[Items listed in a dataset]
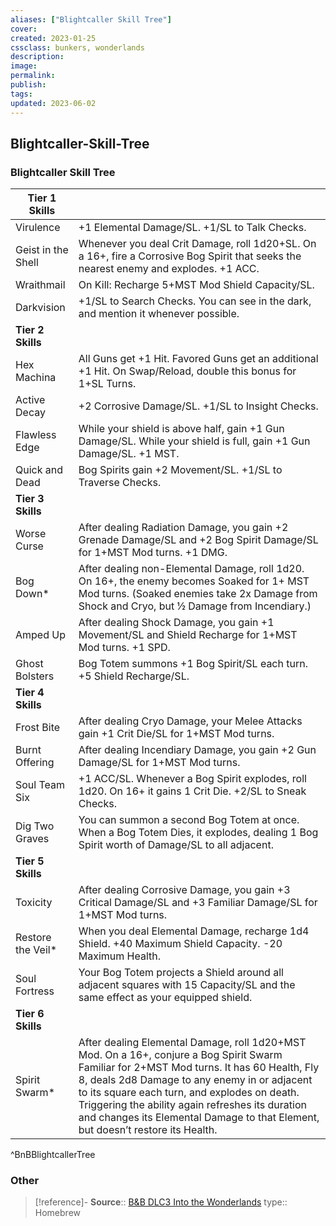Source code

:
 ```yaml
---
aliases: ["Blightcaller Skill Tree"]
cover: 
created: 2023-01-25
cssclass: bunkers, wonderlands
description: 
image: 
permalink: 
publish: 
tags: 
updated: 2023-06-02
---
```


## Blightcaller-Skill-Tree

### Blightcaller Skill Tree

| Tier 1 Skills |  |
|---|---|
| Virulence | +1 Elemental Damage/SL. +1/SL to Talk Checks. |
| Geist in the Shell | Whenever you deal Crit Damage, roll 1d20+SL. On a 16+, fire a Corrosive Bog Spirit that seeks the nearest enemy and explodes. +1 ACC. |
| Wraithmail | On Kill: Recharge 5+MST Mod Shield Capacity/SL.  |
| Darkvision | +1/SL to Search Checks. You can see in the dark, and mention it whenever possible. |
| **Tier 2 Skills** |  |
| Hex Machina | All Guns get +1 Hit. Favored Guns get an additional +1 Hit. On Swap/Reload, double this bonus for 1+SL Turns. |
| Active Decay | +2 Corrosive Damage/SL. +1/SL to Insight Checks. |
| Flawless Edge | While your shield is above half, gain +1 Gun Damage/SL.  While your shield is full, gain +1 Gun Damage/SL. +1 MST. |
| Quick and Dead | Bog Spirits gain +2 Movement/SL. +1/SL to Traverse Checks. |
| **Tier 3 Skills** |  |
| Worse Curse | After dealing Radiation Damage, you gain +2 Grenade Damage/SL and +2 Bog Spirit Damage/SL for 1+MST Mod turns. +1 DMG. |
| Bog Down\* | After dealing non-Elemental Damage, roll 1d20. On 16+, the enemy becomes Soaked for 1+ MST Mod turns.  (Soaked enemies take 2x Damage from Shock and Cryo, but ½ Damage from Incendiary.) |
| Amped Up | After dealing Shock Damage, you gain +1 Movement/SL and Shield Recharge for 1+MST Mod turns. +1 SPD. |
| Ghost Bolsters | Bog Totem summons +1 Bog Spirit/SL each turn. +5 Shield Recharge/SL. |
| **Tier 4 Skills** |  |
| Frost Bite | After dealing Cryo Damage, your Melee Attacks gain +1 Crit Die/SL for 1+MST Mod turns. |
| Burnt Offering | After dealing Incendiary Damage, you gain +2 Gun Damage/SL for 1+MST Mod turns. |
| Soul Team Six | +1 ACC/SL. Whenever a Bog Spirit explodes, roll 1d20. On 16+ it gains 1 Crit Die. +2/SL to Sneak Checks. |
| Dig Two Graves | You can summon a second Bog Totem at once. When a Bog Totem Dies, it explodes, dealing 1 Bog Spirit worth of Damage/SL to all adjacent. |
| **Tier 5 Skills** |  |
| Toxicity | After dealing Corrosive Damage, you gain +3 Critical Damage/SL and +3 Familiar Damage/SL for 1+MST Mod turns. |
| Restore the Veil\* | When you deal Elemental Damage, recharge 1d4 Shield.  +40 Maximum Shield Capacity. -20 Maximum Health. |
| Soul Fortress | Your Bog Totem projects a Shield around all adjacent squares with 15 Capacity/SL and the same effect as your equipped shield. |
| **Tier 6 Skills** |  |
| Spirit Swarm\* | After dealing Elemental Damage, roll 1d20+MST Mod. On a 16+, conjure a Bog Spirit Swarm Familiar for 2+MST Mod turns. It has 60 Health, Fly 8, deals 2d8 Damage to any enemy in or adjacent to its square each turn, and explodes on death.  Triggering the ability again refreshes its duration and changes its Elemental Damage to that Element, but doesn’t restore its Health. |
^BnBBlightcallerTree

### Other

> [!reference]-
> **Source**:: [B&B DLC3 Into the Wonderlands](https://docs.google.com/document/d/1MLOgrWwcLNTnP9PuXrKiLImy7SUh4hXO8arVUAlmdp0/edit)
> type:: Homebrew
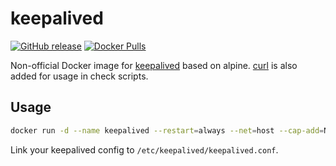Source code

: # keepalived

[![GitHub release](https://img.shields.io/github/release/knoppiks/docker-keepalived.svg)](https://github.com/knoppiks/docker-keepalived/releases/latest)
[![Docker Pulls](https://img.shields.io/docker/pulls/knoppiks/keepalived.svg)](https://hub.docker.com/r/knoppiks/keepalived/)

Non-official Docker image for [keepalived][1] based on alpine. [curl][2] is also added for usage in check scripts.

## Usage

```bash
docker run -d --name keepalived --restart=always --net=host --cap-add=NET_ADMIN knoppiks/keepalived
```

Link your keepalived config to `/etc/keepalived/keepalived.conf`.

[1]: https://www.keepalived.org/
[2]: https://curl.haxx.se/

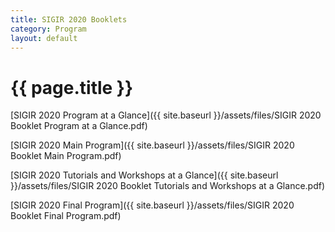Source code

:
 ```yaml
---
title: SIGIR 2020 Booklets
category: Program
layout: default
---
```


# {{ page.title }}

[SIGIR 2020 Program at a Glance]({{ site.baseurl }}/assets/files/SIGIR 2020 Booklet Program at a Glance.pdf)

[SIGIR 2020 Main Program]({{ site.baseurl }}/assets/files/SIGIR 2020 Booklet Main Program.pdf)

[SIGIR 2020 Tutorials and Workshops at a Glance]({{ site.baseurl }}/assets/files/SIGIR 2020 Booklet Tutorials and Workshops at a Glance.pdf)

[SIGIR 2020 Final Program]({{ site.baseurl }}/assets/files/SIGIR 2020 Booklet Final Program.pdf)
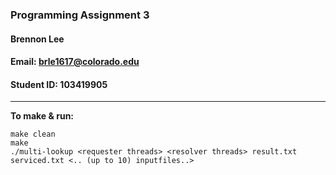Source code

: ### Programming Assignment 3
#### Brennon Lee
#### Email: brle1617@colorado.edu
#### Student ID: 103419905
---
**To make & run:**<br />
```
make clean
make
./multi-lookup <requester threads> <resolver threads> result.txt serviced.txt <.. (up to 10) inputfiles..>
```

# Work instruction
Only the pictures are to be left out, and all of the data must otherwise be transcribed exactly.

# Result for this exercise
Source code

:
 ```yaml
---
aliases: ["Blightcaller Skill Tree"]
cover: 
created: 2023-01-25
cssclass: bunkers, wonderlands
description: 
image: 
permalink: 
publish: 
tags: 
updated: 2023-06-02
---
```


## Blightcaller-Skill-Tree

### Blightcaller Skill Tree

| Tier 1 Skills |  |
|---|---|
| Virulence | +1 Elemental Damage/SL. +1/SL to Talk Checks. |
| Geist in the Shell | Whenever you deal Crit Damage, roll 1d20+SL. On a 16+, fire a Corrosive Bog Spirit that seeks the nearest enemy and explodes. +1 ACC. |
| Wraithmail | On Kill: Recharge 5+MST Mod Shield Capacity/SL.  |
| Darkvision | +1/SL to Search Checks. You can see in the dark, and mention it whenever possible. |
| **Tier 2 Skills** |  |
| Hex Machina | All Guns get +1 Hit. Favored Guns get an additional +1 Hit. On Swap/Reload, double this bonus for 1+SL Turns. |
| Active Decay | +2 Corrosive Damage/SL. +1/SL to Insight Checks. |
| Flawless Edge | While your shield is above half, gain +1 Gun Damage/SL.  While your shield is full, gain +1 Gun Damage/SL. +1 MST. |
| Quick and Dead | Bog Spirits gain +2 Movement/SL. +1/SL to Traverse Checks. |
| **Tier 3 Skills** |  |
| Worse Curse | After dealing Radiation Damage, you gain +2 Grenade Damage/SL and +2 Bog Spirit Damage/SL for 1+MST Mod turns. +1 DMG. |
| Bog Down\* | After dealing non-Elemental Damage, roll 1d20. On 16+, the enemy becomes Soaked for 1+ MST Mod turns.  (Soaked enemies take 2x Damage from Shock and Cryo, but ½ Damage from Incendiary.) |
| Amped Up | After dealing Shock Damage, you gain +1 Movement/SL and Shield Recharge for 1+MST Mod turns. +1 SPD. |
| Ghost Bolsters | Bog Totem summons +1 Bog Spirit/SL each turn. +5 Shield Recharge/SL. |
| **Tier 4 Skills** |  |
| Frost Bite | After dealing Cryo Damage, your Melee Attacks gain +1 Crit Die/SL for 1+MST Mod turns. |
| Burnt Offering | After dealing Incendiary Damage, you gain +2 Gun Damage/SL for 1+MST Mod turns. |
| Soul Team Six | +1 ACC/SL. Whenever a Bog Spirit explodes, roll 1d20. On 16+ it gains 1 Crit Die. +2/SL to Sneak Checks. |
| Dig Two Graves | You can summon a second Bog Totem at once. When a Bog Totem Dies, it explodes, dealing 1 Bog Spirit worth of Damage/SL to all adjacent. |
| **Tier 5 Skills** |  |
| Toxicity | After dealing Corrosive Damage, you gain +3 Critical Damage/SL and +3 Familiar Damage/SL for 1+MST Mod turns. |
| Restore the Veil\* | When you deal Elemental Damage, recharge 1d4 Shield.  +40 Maximum Shield Capacity. -20 Maximum Health. |
| Soul Fortress | Your Bog Totem projects a Shield around all adjacent squares with 15 Capacity/SL and the same effect as your equipped shield. |
| **Tier 6 Skills** |  |
| Spirit Swarm\* | After dealing Elemental Damage, roll 1d20+MST Mod. On a 16+, conjure a Bog Spirit Swarm Familiar for 2+MST Mod turns. It has 60 Health, Fly 8, deals 2d8 Damage to any enemy in or adjacent to its square each turn, and explodes on death.  Triggering the ability again refreshes its duration and changes its Elemental Damage to that Element, but doesn’t restore its Health. |
^BnBBlightcallerTree

### Other

> [!reference]-
> **Source**:: [B&B DLC3 Into the Wonderlands](https://docs.google.com/document/d/1MLOgrWwcLNTnP9PuXrKiLImy7SUh4hXO8arVUAlmdp0/edit)
> type:: Homebrew
Source code

: # keepalived

[![GitHub release](https://img.shields.io/github/release/knoppiks/docker-keepalived.svg)](https://github.com/knoppiks/docker-keepalived/releases/latest)
[![Docker Pulls](https://img.shields.io/docker/pulls/knoppiks/keepalived.svg)](https://hub.docker.com/r/knoppiks/keepalived/)

Non-official Docker image for [keepalived][1] based on alpine. [curl][2] is also added for usage in check scripts.

## Usage

```bash
docker run -d --name keepalived --restart=always --net=host --cap-add=NET_ADMIN knoppiks/keepalived
```

Link your keepalived config to `/etc/keepalived/keepalived.conf`.

[1]: https://www.keepalived.org/
[2]: https://curl.haxx.se/

Source code

:
 ```yaml
---
title: SIGIR 2020 Booklets
category: Program
layout: default
---
```


# {{ page.title }}

[SIGIR 2020 Program at a Glance]({{ site.baseurl }}/assets/files/SIGIR 2020 Booklet Program at a Glance.pdf)

[SIGIR 2020 Main Program]({{ site.baseurl }}/assets/files/SIGIR 2020 Booklet Main Program.pdf)

[SIGIR 2020 Tutorials and Workshops at a Glance]({{ site.baseurl }}/assets/files/SIGIR 2020 Booklet Tutorials and Workshops at a Glance.pdf)

[SIGIR 2020 Final Program]({{ site.baseurl }}/assets/files/SIGIR 2020 Booklet Final Program.pdf)
Source code

: ### Programming Assignment 3
#### Brennon Lee
#### Email: brle1617@colorado.edu
#### Student ID: 103419905
---
**To make & run:**<br />
```
make clean
make
./multi-lookup <requester threads> <resolver threads> result.txt serviced.txt <.. (up to 10) inputfiles..>
```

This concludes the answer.